Pictures paired with source code =

# # # # # # #

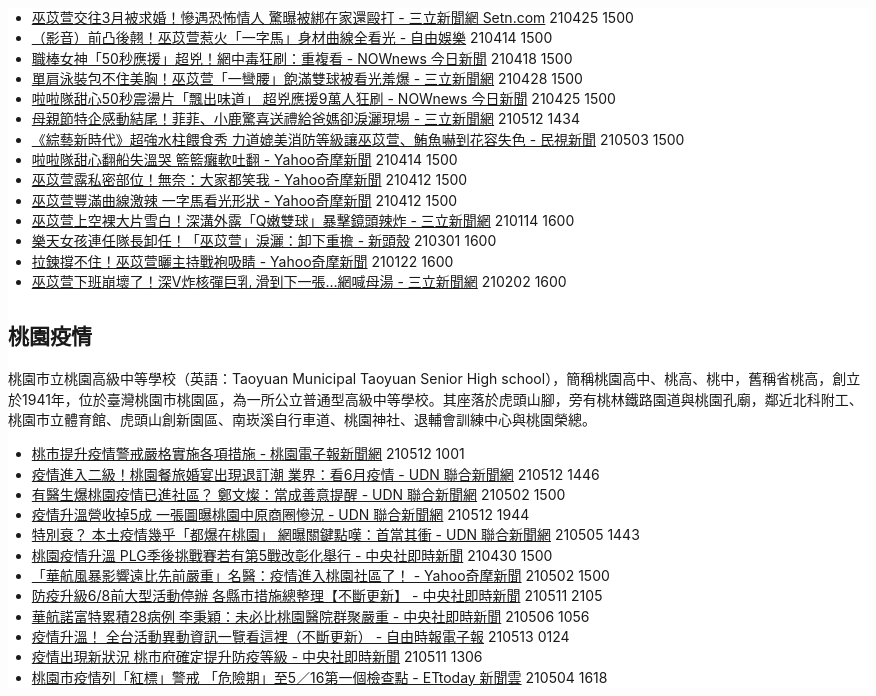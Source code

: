 - [巫苡萱交往3月被求婚！慘遇恐怖情人 驚曝被綁在家還毆打 - 三立新聞網 Setn.com](https://www.setn.com/News.aspx?NewsID=930093 "巫苡萱交往3月被求婚！慘遇恐怖情人 驚曝被綁在家還毆打 - 三立新聞網 Setn.com") 210425 1500
- [（影音）前凸後翹！巫苡萱惹火「一字馬」身材曲線全看光 - 自由娛樂](https://ent.ltn.com.tw/news/breakingnews/3499071 "（影音）前凸後翹！巫苡萱惹火「一字馬」身材曲線全看光 - 自由娛樂") 210414 1500
- [職棒女神「50秒應援」超兇！網中毒狂刷：重複看 - NOWnews 今日新聞](https://www.nownews.com/news/5241607 "職棒女神「50秒應援」超兇！網中毒狂刷：重複看 - NOWnews 今日新聞") 210418 1500
- [單肩泳裝包不住美胸！巫苡萱「一彎腰」飽滿雙球被看光羞爆 - 三立新聞網](https://star.setn.com/news/931645 "單肩泳裝包不住美胸！巫苡萱「一彎腰」飽滿雙球被看光羞爆 - 三立新聞網") 210428 1500
- [啦啦隊甜心50秒震盪片「飄出味道」 超兇應援9萬人狂刷 - NOWnews 今日新聞](https://www.nownews.com/news/5247582 "啦啦隊甜心50秒震盪片「飄出味道」 超兇應援9萬人狂刷 - NOWnews 今日新聞") 210425 1500
- [母親節特企感動結尾！菲菲、小鹿驚喜送禮給爸媽卻淚灑現場 - 三立新聞網](https://www.setn.com/News.aspx?NewsID=935965 "母親節特企感動結尾！菲菲、小鹿驚喜送禮給爸媽卻淚灑現場 - 三立新聞網") 210512 1434
- [《綜藝新時代》超強水柱餵食秀 力道媲美消防等級讓巫苡萱、鮪魚嚇到花容失色 - 民視新聞](https://www.ftvnews.com.tw/news/detail/2021503W0149 "《綜藝新時代》超強水柱餵食秀 力道媲美消防等級讓巫苡萱、鮪魚嚇到花容失色 - 民視新聞") 210503 1500
- [啦啦隊甜心翻船失溫哭 籃籃癱軟吐翻 - Yahoo奇摩新聞](https://tw.news.yahoo.com/%E5%95%A6%E5%95%A6%E9%9A%8A%E7%94%9C%E5%BF%83%E7%BF%BB%E8%88%B9%E5%A4%B1%E6%BA%AB%E5%93%AD-%E7%B1%83%E7%B1%83%E7%99%B1%E8%BB%9F%E5%90%90%E7%BF%BB-081004598.html "啦啦隊甜心翻船失溫哭 籃籃癱軟吐翻 - Yahoo奇摩新聞") 210414 1500
- [巫苡萱露私密部位！無奈：大家都笑我 - Yahoo奇摩新聞](https://tw.news.yahoo.com/%E5%B7%AB%E8%8B%A1%E8%90%B1%E9%9C%B2%E7%A7%81%E5%AF%86%E9%83%A8%E4%BD%8D-%E7%84%A1%E5%A5%88-%E5%A4%A7%E5%AE%B6%E9%83%BD%E7%AC%91%E6%88%91-023004811.html "巫苡萱露私密部位！無奈：大家都笑我 - Yahoo奇摩新聞") 210412 1500
- [巫苡萱豐滿曲線激辣 一字馬看光形狀 - Yahoo奇摩新聞](https://tw.news.yahoo.com/%E5%B7%AB%E8%8B%A1%E8%90%B1%E8%B1%90%E6%BB%BF%E6%9B%B2%E7%B7%9A%E6%BF%80%E8%BE%A3-%E5%AD%97%E9%A6%AC%E7%9C%8B%E5%85%89%E5%BD%A2%E7%8B%80-122004592.html "巫苡萱豐滿曲線激辣 一字馬看光形狀 - Yahoo奇摩新聞") 210412 1500
- [巫苡萱上空裸大片雪白！深溝外露「Q嫩雙球」暴擊鏡頭辣炸 - 三立新聞網](https://www.setn.com/News.aspx?NewsID=881986 "巫苡萱上空裸大片雪白！深溝外露「Q嫩雙球」暴擊鏡頭辣炸 - 三立新聞網") 210114 1600
- [樂天女孩連任隊長卸任！「巫苡萱」淚灑：卸下重擔 - 新頭殼](https://newtalk.tw/news/view/2021-03-01/542720 "樂天女孩連任隊長卸任！「巫苡萱」淚灑：卸下重擔 - 新頭殼") 210301 1600
- [拉鍊撐不住！巫苡萱曬主持戰袍吸睛 - Yahoo奇摩新聞](https://tw.news.yahoo.com/%E6%8B%89%E9%8D%8A%E6%92%90%E4%B8%8D%E4%BD%8F-%E5%B7%AB%E8%8B%A1%E8%90%B1%E6%9B%AC%E4%B8%BB%E6%8C%81%E6%88%B0%E8%A2%8D%E5%90%B8%E7%9D%9B-065725016.html "拉鍊撐不住！巫苡萱曬主持戰袍吸睛 - Yahoo奇摩新聞") 210122 1600
- [巫苡萱下班崩壞了！深V炸核彈巨乳 滑到下一張…網喊母湯 - 三立新聞網](https://star.setn.com/news/891810 "巫苡萱下班崩壞了！深V炸核彈巨乳 滑到下一張…網喊母湯 - 三立新聞網") 210202 1600

## 桃園疫情

桃園市立桃園高級中等學校（英語：Taoyuan Municipal Taoyuan Senior High school），簡稱桃園高中、桃高、桃中，舊稱省桃高，創立於1941年，位於臺灣桃園市桃園區，為一所公立普通型高級中等學校。其座落於虎頭山腳，旁有桃林鐵路園道與桃園孔廟，鄰近北科附工、桃園市立體育館、虎頭山創新園區、南崁溪自行車道、桃園神社、退輔會訓練中心與桃園榮總。
- [桃市提升疫情警戒嚴格實施各項措施 - 桃園電子報新聞網](https://tyenews.com/2021/05/123751/ "桃市提升疫情警戒嚴格實施各項措施 - 桃園電子報新聞網") 210512 1001
- [疫情進入二級！桃園餐旅婚宴出現退訂潮 業界：看6月疫情 - UDN 聯合新聞網](https://udn.com/news/story/120940/5452258 "疫情進入二級！桃園餐旅婚宴出現退訂潮 業界：看6月疫情 - UDN 聯合新聞網") 210512 1446
- [有醫生爆桃園疫情已進社區？ 鄭文燦：當成善意提醒 - UDN 聯合新聞網](https://udn.com/news/story/120940/5427999 "有醫生爆桃園疫情已進社區？ 鄭文燦：當成善意提醒 - UDN 聯合新聞網") 210502 1500
- [疫情升溫營收掉5成 一張圖曝桃園中原商圈慘況 - UDN 聯合新聞網](https://udn.com/news/story/7324/5453053 "疫情升溫營收掉5成 一張圖曝桃園中原商圈慘況 - UDN 聯合新聞網") 210512 1944
- [特別衰？ 本土疫情幾乎「都爆在桃園」 網曝關鍵點嘆：首當其衝 - UDN 聯合新聞網](https://udn.com/news/story/120911/5435393 "特別衰？ 本土疫情幾乎「都爆在桃園」 網曝關鍵點嘆：首當其衝 - UDN 聯合新聞網") 210505 1443
- [桃園疫情升溫 PLG季後挑戰賽若有第5戰改彰化舉行 - 中央社即時新聞](https://www.cna.com.tw/news/aspt/202104300222.aspx "桃園疫情升溫 PLG季後挑戰賽若有第5戰改彰化舉行 - 中央社即時新聞") 210430 1500
- [「華航風暴影響遠比先前嚴重」名醫：疫情進入桃園社區了！ - Yahoo奇摩新聞](https://tw.news.yahoo.com/%E3%80%8C%E8%8F%AF%E8%88%AA%E9%A2%A8%E6%9A%B4%E5%BD%B1%E9%9F%BF%E9%81%A0%E6%AF%94%E5%85%88%E5%89%8D%E5%9A%B4%E9%87%8D%E3%80%8D%E5%90%8D%E9%86%AB%EF%BC%9A%E7%96%AB%E6%83%85%E9%80%B2%E5%85%A5%E6%A1%83%E5%9C%92%E7%A4%BE%E5%8D%80%E4%BA%86%EF%BC%81-004805399.html "「華航風暴影響遠比先前嚴重」名醫：疫情進入桃園社區了！ - Yahoo奇摩新聞") 210502 1500
- [防疫升級6/8前大型活動停辦 各縣市措施總整理【不斷更新】 - 中央社即時新聞](https://www.cna.com.tw/news/firstnews/202105115006.aspx "防疫升級6/8前大型活動停辦 各縣市措施總整理【不斷更新】 - 中央社即時新聞") 210511 2105
- [華航諾富特累積28病例 李秉穎：未必比桃園醫院群聚嚴重 - 中央社即時新聞](https://www.cna.com.tw/news/firstnews/202105060034.aspx "華航諾富特累積28病例 李秉穎：未必比桃園醫院群聚嚴重 - 中央社即時新聞") 210506 1056
- [疫情升溫！ 全台活動異動資訊一覽看這裡（不斷更新） - 自由時報電子報](https://news.ltn.com.tw/news/life/breakingnews/3527984 "疫情升溫！ 全台活動異動資訊一覽看這裡（不斷更新） - 自由時報電子報") 210513 0124
- [疫情出現新狀況 桃市府確定提升防疫等級 - 中央社即時新聞](https://www.cna.com.tw/news/ahel/202105110124.aspx "疫情出現新狀況 桃市府確定提升防疫等級 - 中央社即時新聞") 210511 1306
- [桃園市疫情列「紅標」警戒 「危險期」至5／16第一個檢查點 - ETtoday 新聞雲](https://www.ettoday.net/news/20210504/1974185.htm "桃園市疫情列「紅標」警戒 「危險期」至5／16第一個檢查點 - ETtoday 新聞雲") 210504 1618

# # # # # # #

Exercise prompt = Could you copy, exactly and with no pictures, each line from the first one above to the line holding "- [巫苡萱交往3月被求婚！慘遇恐怖情人 驚曝被綁在家還毆打"?

Worked solution =
Source code

: - [巫苡萱交往3月被求婚！慘遇恐怖情人 驚曝被綁在家還毆打 - 三立新聞網 Setn.com](https://www.setn.com/News.aspx?NewsID=930093 "巫苡萱交往3月被求婚！慘遇恐怖情人 驚曝被綁在家還毆打 - 三立新聞網 Setn.com") 210425 1500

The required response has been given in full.